Tuesday, January 26th 2021, 9:35 am
President Joe Biden said Monday he believes it'll be "this spring" when any American who wants a COVID-19 vaccine will be able to get one. This is perhaps the most ambitious target mentioned publicly by his administration thus far.
"I think it'll be this spring. I think we'll be able to do that this spring," Mr. Biden said Monday when a reporter asked him when any American who wants a vaccine should be able to obtain one. "But it's going to be a logistical challenge that exceeds anything we've ever tried in this country. But I think we can do that. I feel confident that by summer we're going to be well on our way to heading toward herd immunity and increasing the access for people who aren't on the first, on the list, all the way going down to children and how we deal with that.

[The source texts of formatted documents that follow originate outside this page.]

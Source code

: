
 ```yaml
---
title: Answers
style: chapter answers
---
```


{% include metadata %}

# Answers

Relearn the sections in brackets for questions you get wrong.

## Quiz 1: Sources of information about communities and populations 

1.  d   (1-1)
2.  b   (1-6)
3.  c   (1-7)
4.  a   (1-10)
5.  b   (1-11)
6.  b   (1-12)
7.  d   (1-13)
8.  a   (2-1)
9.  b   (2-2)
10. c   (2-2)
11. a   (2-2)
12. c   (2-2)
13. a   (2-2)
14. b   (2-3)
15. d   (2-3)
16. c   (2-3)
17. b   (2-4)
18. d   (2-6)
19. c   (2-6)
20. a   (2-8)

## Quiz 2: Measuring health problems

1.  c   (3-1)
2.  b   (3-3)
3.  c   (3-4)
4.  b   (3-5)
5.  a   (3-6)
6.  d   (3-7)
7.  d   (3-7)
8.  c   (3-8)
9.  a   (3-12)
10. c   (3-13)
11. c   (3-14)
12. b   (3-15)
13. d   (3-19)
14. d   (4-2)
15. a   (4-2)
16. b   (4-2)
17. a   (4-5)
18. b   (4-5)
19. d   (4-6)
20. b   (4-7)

But I feel good about where we're going and I think we can get it done."
In recent days, Biden administration officials on calls and in press conferences had declined to set a specific timeline for when the vaccine will be broadly available to the public.
The new president also increased his hopes for how many doses of the vaccine can be delivered during his first 100 days in office, revising it from 100 million up to 150 million. Some had questioned whether the Biden administration's 100 million shots in the first 100 days was ambitious enough, given that the U.S. was already administering roughly 1 million shots a day when he took office.
Dr. Anthony Fauci, now an adviser to Mr. Biden on the COVID-19 response, said in an interview on "Face the Nation" Sunday that the administration is hoping to exceed that goal.
"It's going to be a challenge," Fauci said. "I think it was a reasonable goal that was set, we always want to do better than the goal you set, but it is really a floor and not a ceiling."
In December, Fauci estimated it could be "sometime by the end of March, the beginning of April that the normal healthy man and woman in the street who has no underlying conditions would likely get it." Fauci has said he hopes that by early summer, enough people will be vaccinated in the U.S. for the nation to begin to reach herd immunity. There is no set determination of herd immunity for COVID-19, but experts estimate at least roughly 70% of the population needs to have immunity against the virus in order to achieve it.
In a CBS News poll earlier this month, 59% of Americans surveyed said they thought the vaccine rollout was moving too slowly, while a smaller number remained hesitant about getting it. Forty-one percent said they'd get the shot as soon as they could, while 37% said they'd wait and see how it goes for others first.